*WORK TASK*: Set down the whole listing below exactly, without pictures.

━━━━━━━━━━━━━━━━

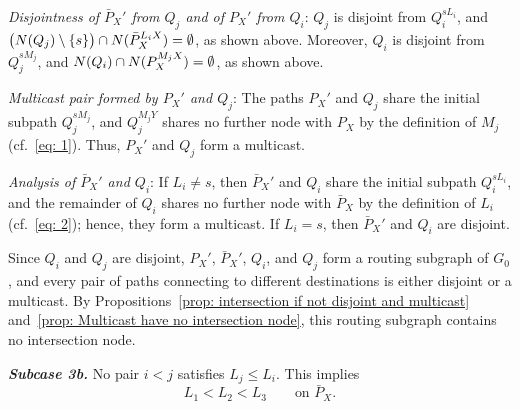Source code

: \documentclass[11pt]{article}
\begin{document}
\par\vspace{0.4em}
\noindent\emph{Disjointness of \(\bar P_X'\) from \(Q_j\) and of \(P_X'\) from \(Q_i\)}:
\(Q_j\) is disjoint from \(Q_i^{sL_i}\), and \(\bigl(N(Q_j)\setminus\{s\}\bigr)\cap N(\bar P_X^{L_iX})=\nobreak\emptyset\), as shown above. Moreover, \(Q_i\) is disjoint from \(Q_j^{sM_j}\), and \(N(Q_i)\cap N(P_X^{M_jX})=\nobreak\emptyset\), as shown above.

\par\vspace{0.4em}
\noindent\emph{Multicast pair formed by \(P_X'\) and \(Q_j\)}:
The paths \(P_X'\) and \(Q_j\) share the initial subpath \(Q_j^{sM_j}\), and \(Q_j^{M_jY}\) shares no further node with \(P_X\) by the definition of \(M_j\) (cf.~\eqref{eq: 1}). Thus, \(P_X'\) and \(Q_j\) form a multicast.

\par\vspace{0.4em}
\noindent\emph{Analysis of \(\bar P_X'\) and \(Q_i\)}:
If \(L_i\neq s\), then \(\bar P_X'\) and \(Q_i\) share the initial subpath \(Q_i^{sL_i}\), and the remainder of \(Q_i\) shares no further node with \(\bar P_X\) by the definition of \(L_i\) (cf.~\eqref{eq: 2}); hence, they form a multicast. If \(L_i=s\), then \(\bar P_X'\) and \(Q_i\) are disjoint.
\par\vspace{0.6em}
\noindent Since \(Q_i\) and \(Q_j\) are disjoint, \(P_X'\), \(\bar P_X'\), \(Q_i\), and \(Q_j\) form a routing subgraph of \(G_0\), and every pair of paths connecting to different destinations is either disjoint or a multicast. By Propositions~\ref{prop: intersection if not disjoint and multicast} and~\ref{prop: Multicast have no intersection node}, this routing subgraph contains no intersection node.

\par\vspace{0.4em}
\noindent\textbf{\emph{Subcase 3b.}}
No pair \(i<j\) satisfies \(L_j\le L_i\). This implies
\[
L_1<L_2<L_3
\qquad\text{on }\bar P_X.
\]
\end{document}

━━━━━━━━━━━━━━━━

*RESPONSE BELOW*:
Source code

: \documentclass[11pt]{article}
\begin{document}
\par\vspace{0.4em}
\noindent\emph{Disjointness of \(\bar P_X'\) from \(Q_j\) and of \(P_X'\) from \(Q_i\)}:
\(Q_j\) is disjoint from \(Q_i^{sL_i}\), and \(\bigl(N(Q_j)\setminus\{s\}\bigr)\cap N(\bar P_X^{L_iX})=\nobreak\emptyset\), as shown above. Moreover, \(Q_i\) is disjoint from \(Q_j^{sM_j}\), and \(N(Q_i)\cap N(P_X^{M_jX})=\nobreak\emptyset\), as shown above.

\par\vspace{0.4em}
\noindent\emph{Multicast pair formed by \(P_X'\) and \(Q_j\)}:
The paths \(P_X'\) and \(Q_j\) share the initial subpath \(Q_j^{sM_j}\), and \(Q_j^{M_jY}\) shares no further node with \(P_X\) by the definition of \(M_j\) (cf.~\eqref{eq: 1}). Thus, \(P_X'\) and \(Q_j\) form a multicast.

\par\vspace{0.4em}
\noindent\emph{Analysis of \(\bar P_X'\) and \(Q_i\)}:
If \(L_i\neq s\), then \(\bar P_X'\) and \(Q_i\) share the initial subpath \(Q_i^{sL_i}\), and the remainder of \(Q_i\) shares no further node with \(\bar P_X\) by the definition of \(L_i\) (cf.~\eqref{eq: 2}); hence, they form a multicast. If \(L_i=s\), then \(\bar P_X'\) and \(Q_i\) are disjoint.
\par\vspace{0.6em}
\noindent Since \(Q_i\) and \(Q_j\) are disjoint, \(P_X'\), \(\bar P_X'\), \(Q_i\), and \(Q_j\) form a routing subgraph of \(G_0\), and every pair of paths connecting to different destinations is either disjoint or a multicast. By Propositions~\ref{prop: intersection if not disjoint and multicast} and~\ref{prop: Multicast have no intersection node}, this routing subgraph contains no intersection node.

\par\vspace{0.4em}
\noindent\textbf{\emph{Subcase 3b.}}
No pair \(i<j\) satisfies \(L_j\le L_i\). This implies
\[
L_1<L_2<L_3
\qquad\text{on }\bar P_X.
\]
\end{document}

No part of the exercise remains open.